こうなると、ああ、彼が犯人役なのね、と容易に想像できてしまう。仕方ないけど、もったいないね。
原題はsolace。慰め、癒しなどのほか、苦痛の緩和という意味がある。
本作のタイトルとしては、こちらのほうがまさにピッタリで、冒頭、タイトルロールのところでも、わざわざ字幕が出る。
劇中、「究極の愛には犠牲を伴う」というセリフが繰り返され、本作は、犯人を追うサスペンスとともに安楽死がテーマとなる。
という点では「ミリオンダラー・ベイビー」「海を飛ぶ夢」なんかを思い出すのだが、本作のミソは、そこに未来の予知という要素を加えたところ。
この映画に登場する超能力者たちは、親しい人や家族の未来まで見えてしまう。
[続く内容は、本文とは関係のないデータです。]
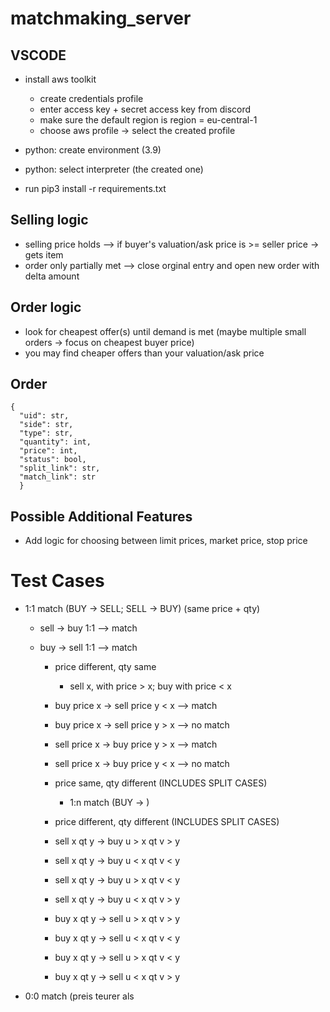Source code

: # matchmaking_server

## VSCODE

- install aws toolkit

  - create credentials profile
  - enter access key + secret access key from discord
  - make sure the default region is region = eu-central-1
  - choose aws profile -> select the created profile

- python: create environment (3.9)
- python: select interpreter (the created one)
- run pip3 install -r requirements.txt


## Selling logic

- selling price holds --> if buyer's valuation/ask price is >= seller price -> gets item
- order only partially met --> close orginal entry and open new order with delta amount


## Order logic

- look for cheapest offer(s) until demand is met (maybe multiple small orders -> focus on cheapest buyer price)
- you may find cheaper offers than your valuation/ask price


## Order 

    { 
      "uid": str,
      "side": str,
      "type": str,
      "quantity": int,
      "price": int,
      "status": bool,
      "split_link": str,
      "match_link": str
      }


## Possible Additional Features
- Add logic for choosing between limit prices, market price, stop price 


# Test Cases
- 1:1 match (BUY -> SELL; SELL -> BUY) (same price + qty)
  - sell -> buy 1:1 --> match
  - buy -> sell 1:1 --> match

	- price different, qty same
		- sell x, with price > x; buy with price < x
    - buy price x -> sell price y < x --> match
    - buy price x -> sell price y > x --> no match

    - sell price x -> buy price y > x --> match
    - sell price x -> buy price y < x --> no match
  
	- price same, qty different (INCLUDES SPLIT CASES)
		- 1:n match (BUY -> )
	- price different, qty different (INCLUDES SPLIT CASES)

    -  sell x qt y -> buy u > x qt v > y 
    -  sell x qt y -> buy u < x qt v < y

    -  sell x qt y -> buy u > x qt v < y
    -  sell x qt y -> buy u < x qt v > y


    -  buy x qt y -> sell u > x qt v > y 
    -  buy x qt y -> sell u < x qt v < y 

    -  buy x qt y -> sell u > x qt v < y 
    -  buy x qt y -> sell u < x qt v > y 

- 0:0 match (preis teurer als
もちろん、死や病の苦しみといったことまで。
神ではない人間が、命に対して、どこまで行えるのか。
事件は解決するが、上記のような現代的な課題を余韻に残す。
本作はバディムービーとしても妙味があり、初めは反目していたが、やがて信頼関係を結ぶアビー・コーニッシュ演じる若き女性捜査官とアンソニー・ホプキンスのやり取りも楽しい。
ただし、サイコ・サスペンス、安楽死、超能力者、バディもの、家族など多層的なテーマを作品内で描き切っているかというと、不十分に感じられる。これらのテーマを描くのならば、アンソニー・ホプキンスとコリン・ファレルの対話以外になく、そう思えば、犯人役をもう少しじっくりと描いてくれたら、と思うところがある。
惜しい。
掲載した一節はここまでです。